Pido disculpas por mi berrinche del otro día. Venía de leer los comentarios que deja la gente en las páginas de los diarios del país; comentarios ponzoñosos en contra de ti y de mí. El texto de abajo lo escribí a manera de defensa.

La objetividad y la parsimonia son comadres mías, pero sólo me visitan de vez en cuando. Parsimonia no sale de casa seguido porque no tiene qué ponerse; Objetividad vive lejísimos: en la colonia Pensil o Nativitas, ya no recuerdo.

Una historia que no tiene relación alguna, pero que me hizo muy feliz. Es una historia con moraleja, pero no sé cuál sea. Algo tiene que ver con la línea jabonosa que nos separa a los gays de los bugas.

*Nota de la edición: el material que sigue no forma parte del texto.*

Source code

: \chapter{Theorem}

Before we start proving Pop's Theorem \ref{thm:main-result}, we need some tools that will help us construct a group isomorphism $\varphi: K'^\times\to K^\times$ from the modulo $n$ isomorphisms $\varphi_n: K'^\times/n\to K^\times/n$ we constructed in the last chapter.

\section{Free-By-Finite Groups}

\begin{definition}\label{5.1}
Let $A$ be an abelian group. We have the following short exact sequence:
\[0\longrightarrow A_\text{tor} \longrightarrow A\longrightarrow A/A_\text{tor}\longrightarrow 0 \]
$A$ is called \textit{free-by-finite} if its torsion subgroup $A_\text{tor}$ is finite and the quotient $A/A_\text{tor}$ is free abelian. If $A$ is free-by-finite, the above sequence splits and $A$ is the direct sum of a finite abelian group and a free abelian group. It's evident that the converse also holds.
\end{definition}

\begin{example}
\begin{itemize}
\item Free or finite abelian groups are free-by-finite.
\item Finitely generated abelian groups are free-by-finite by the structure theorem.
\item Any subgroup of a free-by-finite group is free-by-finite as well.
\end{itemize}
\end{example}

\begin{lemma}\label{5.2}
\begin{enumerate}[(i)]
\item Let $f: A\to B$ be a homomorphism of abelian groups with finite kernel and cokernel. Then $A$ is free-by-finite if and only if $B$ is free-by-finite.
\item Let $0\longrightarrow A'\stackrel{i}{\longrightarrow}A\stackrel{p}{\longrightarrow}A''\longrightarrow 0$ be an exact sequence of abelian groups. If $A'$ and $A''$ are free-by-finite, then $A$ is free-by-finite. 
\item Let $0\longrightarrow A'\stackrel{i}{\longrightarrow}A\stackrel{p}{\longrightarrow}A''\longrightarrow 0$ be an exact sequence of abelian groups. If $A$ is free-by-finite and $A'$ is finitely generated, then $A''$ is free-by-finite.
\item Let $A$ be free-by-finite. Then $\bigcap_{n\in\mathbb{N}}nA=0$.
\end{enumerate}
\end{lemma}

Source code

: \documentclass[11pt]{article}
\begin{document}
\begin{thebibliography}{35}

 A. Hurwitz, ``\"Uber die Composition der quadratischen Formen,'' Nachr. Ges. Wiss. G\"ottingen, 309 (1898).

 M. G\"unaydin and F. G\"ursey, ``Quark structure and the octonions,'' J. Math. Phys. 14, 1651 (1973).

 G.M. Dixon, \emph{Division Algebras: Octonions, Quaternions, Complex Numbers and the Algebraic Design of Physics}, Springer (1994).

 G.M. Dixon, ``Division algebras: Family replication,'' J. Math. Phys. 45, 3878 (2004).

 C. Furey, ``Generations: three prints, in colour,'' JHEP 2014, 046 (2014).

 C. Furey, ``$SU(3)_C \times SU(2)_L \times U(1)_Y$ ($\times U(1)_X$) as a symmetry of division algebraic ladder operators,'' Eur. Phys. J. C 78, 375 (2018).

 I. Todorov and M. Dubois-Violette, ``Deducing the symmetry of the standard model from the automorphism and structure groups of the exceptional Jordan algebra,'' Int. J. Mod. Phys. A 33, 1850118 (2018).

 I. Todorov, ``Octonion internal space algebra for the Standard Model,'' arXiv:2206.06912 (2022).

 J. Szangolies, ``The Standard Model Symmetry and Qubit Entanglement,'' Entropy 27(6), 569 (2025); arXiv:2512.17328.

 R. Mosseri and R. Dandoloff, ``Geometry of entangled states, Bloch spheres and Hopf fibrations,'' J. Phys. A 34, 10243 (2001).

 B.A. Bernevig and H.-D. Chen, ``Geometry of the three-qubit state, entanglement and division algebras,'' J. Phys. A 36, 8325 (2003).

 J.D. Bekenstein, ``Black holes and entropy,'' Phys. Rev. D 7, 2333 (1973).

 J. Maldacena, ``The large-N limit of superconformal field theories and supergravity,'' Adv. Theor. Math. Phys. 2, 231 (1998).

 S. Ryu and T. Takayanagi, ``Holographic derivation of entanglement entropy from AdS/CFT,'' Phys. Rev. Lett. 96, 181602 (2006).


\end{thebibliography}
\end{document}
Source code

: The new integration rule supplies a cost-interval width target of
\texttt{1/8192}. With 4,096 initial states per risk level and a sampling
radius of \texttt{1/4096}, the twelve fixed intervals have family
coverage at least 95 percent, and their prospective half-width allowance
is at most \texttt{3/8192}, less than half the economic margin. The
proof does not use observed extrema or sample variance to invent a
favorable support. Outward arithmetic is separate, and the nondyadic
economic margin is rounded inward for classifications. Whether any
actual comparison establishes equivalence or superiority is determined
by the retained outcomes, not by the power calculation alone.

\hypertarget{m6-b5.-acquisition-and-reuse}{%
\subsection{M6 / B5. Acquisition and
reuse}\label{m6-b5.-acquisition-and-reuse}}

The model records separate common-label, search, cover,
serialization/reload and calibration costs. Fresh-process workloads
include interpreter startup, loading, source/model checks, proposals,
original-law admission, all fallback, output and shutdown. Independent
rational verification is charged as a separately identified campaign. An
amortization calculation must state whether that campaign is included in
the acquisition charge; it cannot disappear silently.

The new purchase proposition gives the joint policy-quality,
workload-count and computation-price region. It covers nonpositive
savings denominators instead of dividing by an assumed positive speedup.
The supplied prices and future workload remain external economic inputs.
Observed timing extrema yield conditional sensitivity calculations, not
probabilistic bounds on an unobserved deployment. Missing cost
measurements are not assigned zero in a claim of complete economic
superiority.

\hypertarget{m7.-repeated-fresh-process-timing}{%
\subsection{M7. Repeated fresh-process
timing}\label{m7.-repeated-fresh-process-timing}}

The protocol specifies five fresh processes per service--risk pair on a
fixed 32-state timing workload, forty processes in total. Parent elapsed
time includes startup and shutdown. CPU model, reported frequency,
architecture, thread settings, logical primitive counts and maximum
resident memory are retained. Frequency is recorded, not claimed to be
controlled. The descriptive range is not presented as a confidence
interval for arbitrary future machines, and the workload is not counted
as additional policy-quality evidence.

La semana pasada, mis dos sobrinos —primos entre sí— se quedaron a pasar la noche en casa de mi mamá. A la mañana siguiente, mi mamá los oyó cagándose de risa en su baño. Como su fama de desmadrosos los antecede (tienen ambos doce años), mi mamá abrió rápido la puerta de su baño, sin pedir permiso, con miedo a encontrarse el cuarto en llamas o algún otro desastre semejante. En cambio, se los encontró desnudos, con sendos marcadores negros en la mano. Se habían pintado el uno al otro vello púbico, axilar y pectoral.

La interrupción de mi mamá no les causó incomodidad alguna. Ambos le mostraron orgullosos sus recién adquiridos pelajes.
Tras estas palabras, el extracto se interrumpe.